Wednesday, June 12, 2013

Why Test Scores CAN'T Evaluate Teachers

I'm going to have more to say about Jonah Rockoff's testimony before the New Jersey State Board of Education last week. See here and here for previous posts; Bruce Baker also opines in a must-read post.

But right now, I want to use a specific part Dr. Rockoff's presentation to address a very serious problem with the entire notion of test-based teacher accountability. Keep in mind that Rockoff talks about Student Growth Percentiles (SGPs), but the problem extends to just about any use of Value-Added Modeling (VAM) in teacher evaluation based on test scores. Go to 1:07 in the clip:

The key element here that distinguishes Student Growth Percentiles from some of the other things that people have used in research is the use of percentiles. It's there in the title, so you'd expect it to have something to do with percentiles. What does that mean? It means that these measures are scale-free. They get away from psychometric scaling in a way that many researchers - not all, but many - say is important.  
Now these researchers are not psychometricians, who aren't arguing against the scale. The psychometricians as who create our tests, they create a scale, and they use scientific formulae and theories and models to come up with a scale. It's like on the SAT, you can get between 200 and 800. And the idea there is that the difference in the learning or achievement between a 200 and a 300 is the same as between a 700 and an 800. 
There is no proof that that is true. There is no proof that that is true. There can't be any proof that is true. But, if you believe their model, then you would agree that that's a good estimate to make. There are a lot of people who argue... they don't trust those scales. And they'd rather use percentiles because it gets them away from the scale.
Let's state this another way so we're absolutely clear: there is, according to Jonah Rockoff, no proof that  a gain on a state test like the NJASK from 150 to 160 represents the same amount of "growth" in learning as a gain from 250 to 260. If two students have the same numeric growth but start at different places, there is no proof that their "growth" is equivalent.

Now there's a corollary to this, and it's important: you also can't say that two students who have different numeric levels of "growth" are actually equivalent. I mean, if we don't know whether the same numerical gain at different points on the scale are really equivalent, how can we know whether one is actually "better" or "worse"? And if that's true, how can we possibly compare different numerical gains?

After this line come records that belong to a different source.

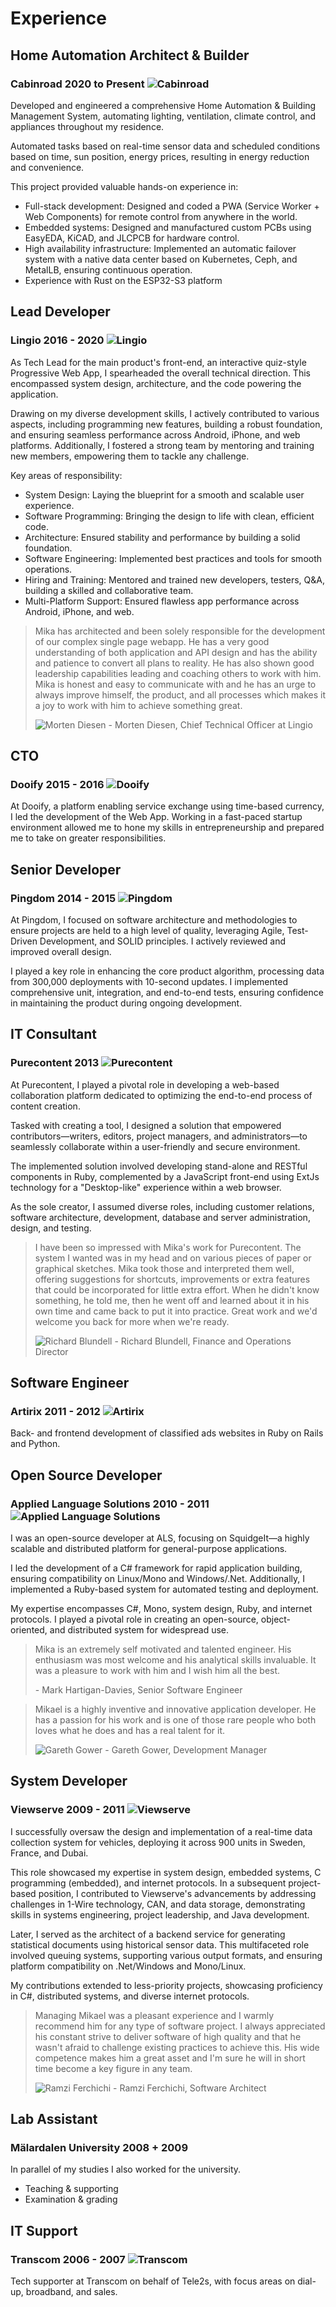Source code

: # Experience

## Home Automation Architect & Builder

### Cabinroad 2020 to Present ![Cabinroad](logos/cabinroad.svg)

Developed and engineered a comprehensive Home Automation & Building Management System, automating lighting, ventilation, climate control, and appliances throughout my residence.

Automated tasks based on real-time sensor data and scheduled conditions based on time, sun position, energy prices, resulting in energy reduction and convenience.

This project provided valuable hands-on experience in:

-   Full-stack development: Designed and coded a PWA (Service Worker + Web Components) for remote control from anywhere in the world.
-   Embedded systems: Designed and manufactured custom PCBs using EasyEDA, KiCAD, and JLCPCB for hardware control.
-   High availability infrastructure: Implemented an automatic failover system with a native data center based on Kubernetes, Ceph, and MetalLB, ensuring continuous operation.
-   Experience with Rust on the ESP32-S3 platform

## Lead Developer

### Lingio 2016 - 2020 ![Lingio](logos/lingio.svg)

As Tech Lead for the main product's front-end, an interactive quiz-style Progressive Web App, I spearheaded the overall technical direction. This encompassed system design, architecture, and the code powering the application.

Drawing on my diverse development skills, I actively contributed to various aspects, including programming new features, building a robust foundation, and ensuring seamless performance across Android, iPhone, and web platforms. Additionally, I fostered a strong team by mentoring and training new members, empowering them to tackle any challenge.

Key areas of responsibility:

-   System Design: Laying the blueprint for a smooth and scalable user experience.
-   Software Programming: Bringing the design to life with clean, efficient code.
-   Architecture: Ensured stability and performance by building a solid foundation.
-   Software Engineering: Implemented best practices and tools for smooth operations.
-   Hiring and Training: Mentored and trained new developers, testers, Q&A, building a skilled and collaborative team.
-   Multi-Platform Support: Ensured flawless app performance across Android, iPhone, and web.

> Mika has architected and been solely responsible for the development of our complex single page webapp. He has a very good understanding of both application and API design and has the ability and patience to convert all plans to reality. He has also shown good leadership capabilities leading and coaching others to work with him. Mika is honest and easy to communicate with and he has an urge to always improve himself, the product, and all processes which makes it a joy to work with him to achieve something great.
>
> ![Morten Diesen](people/mortendiesen.png) \- Morten Diesen, Chief Technical Officer at Lingio

## CTO

### Dooify 2015 - 2016 ![Dooify](logos/dooify.jpeg)

At Dooify, a platform enabling service exchange using time-based currency, I led the development of the Web App. Working in a fast-paced startup environment allowed me to hone my skills in entrepreneurship and prepared me to take on greater responsibilities.

## Senior Developer

### Pingdom 2014 - 2015 ![Pingdom](logos/pingdom.jpeg)

At Pingdom, I focused on software architecture and methodologies to ensure projects are held to a high level of quality, leveraging Agile, Test-Driven Development, and SOLID principles. I actively reviewed and improved overall design.

I played a key role in enhancing the core product algorithm, processing data from 300,000 deployments with 10-second updates. I implemented comprehensive unit, integration, and end-to-end tests, ensuring confidence in maintaining the product during ongoing development.

## IT Consultant

### Purecontent 2013 ![Purecontent](logos/purecontent.png)

At Purecontent, I played a pivotal role in developing a web-based collaboration platform dedicated to optimizing the end-to-end process of content creation.

Tasked with creating a tool, I designed a solution that empowered contributors—writers, editors, project managers, and administrators—to seamlessly collaborate within a user-friendly and secure environment.

The implemented solution involved developing stand-alone and RESTful components in Ruby, complemented by a JavaScript front-end using ExtJs technology for a "Desktop-like" experience within a web browser.

As the sole creator, I assumed diverse roles, including customer relations, software architecture, development, database and server administration, design, and testing.

> I have been so impressed with Mika's work for Purecontent. The system I wanted was in my head and on various pieces of paper or graphical sketches. Mika took those and interpreted them well, offering suggestions for shortcuts, improvements or extra features that could be incorporated for little extra effort. When he didn't know something, he told me, then he went off and learned about it in his own time and came back to put it into practice. Great work and we'd welcome you back for more when we're ready.
>
> ![Richard Blundell](people/richardblundell.jpeg) \- Richard Blundell, Finance and Operations Director

## Software Engineer

### Artirix 2011 - 2012 ![Artirix](logos/artirix.png)

Back- and frontend development of classified ads websites in Ruby on Rails and Python.

## Open Source Developer

### Applied Language Solutions 2010 - 2011 ![Applied Language Solutions](logos/als.jpg)

I was an open-source developer at ALS, focusing on SquidgeIt—a highly scalable and distributed platform for general-purpose applications.

I led the development of a C# framework for rapid application building, ensuring compatibility on Linux/Mono and Windows/.Net. Additionally, I implemented a Ruby-based system for automated testing and deployment.

My expertise encompasses C#, Mono, system design, Ruby, and internet protocols. I played a pivotal role in creating an open-source, object-oriented, and distributed system for widespread use.

> Mika is an extremely self motivated and talented engineer. His enthusiasm was most welcome and his analytical skills invaluable. It was a pleasure to work with him and I wish him all the best.
>
> \- Mark Hartigan-Davies, Senior Software Engineer

<!-- -->

> Mikael is a highly inventive and innovative application developer. He has a passion for his work and is one of those rare people who both loves what he does and has a real talent for it.
>
> ![Gareth Gower](people/garethgower.jpeg) \- Gareth Gower, Development Manager

## System Developer

### Viewserve 2009 - 2011 ![Viewserve](logos/viewserve.png)

I successfully oversaw the design and implementation of a real-time data collection system for vehicles, deploying it across 900 units in Sweden, France, and Dubai.

This role showcased my expertise in system design, embedded systems, C programming (embedded), and internet protocols. In a subsequent project-based position, I contributed to Viewserve's advancements by addressing challenges in 1-Wire technology, CAN, and data storage, demonstrating skills in systems engineering, project leadership, and Java development.

Later, I served as the architect of a backend service for generating statistical documents using historical sensor data. This multifaceted role involved queuing systems, supporting various output formats, and ensuring platform compatibility on .Net/Windows and Mono/Linux.

My contributions extended to less-priority projects, showcasing proficiency in C#, distributed systems, and diverse internet protocols.

> Managing Mikael was a pleasant experience and I warmly recommend him for any type of software project. I always appreciated his constant strive to deliver software of high quality and that he wasn't afraid to challenge existing practices to achieve this. His wide competence makes him a great asset and I'm sure he will in short time become a key figure in any team.
>
> ![Ramzi Ferchichi](people/ramziferchichi.png) \- Ramzi Ferchichi, Software Architect

## Lab Assistant

### Mälardalen University 2008 + 2009

In parallel of my studies I also worked for the university.

-   Teaching & supporting
-   Examination & grading

## IT Support

### Transcom 2006 - 2007 ![Transcom](logos/transcom.png)

Tech supporter at Transcom on behalf of Tele2s, with focus areas on dial-up, broadband, and sales.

Keep this in mind as we, once again, go through a thought exercise with our friend, Jenny. You may remember from previous posts (here and here) that Jenny is a hypothetical 4th grader who just took the NJASK-4; we're looking to see the implications of Jenny's subsequent SGP. Here's how Jenny "grew" from last year:

Jenny scored a 256 on the NJASK-3 last year, and a 261 on the NJASK-4 this year. She "grew" 5 points over the year (keep in mind that, because the 4th grade test is "harder" than the 3rd grade test, a student can "grow" even if her score drops). 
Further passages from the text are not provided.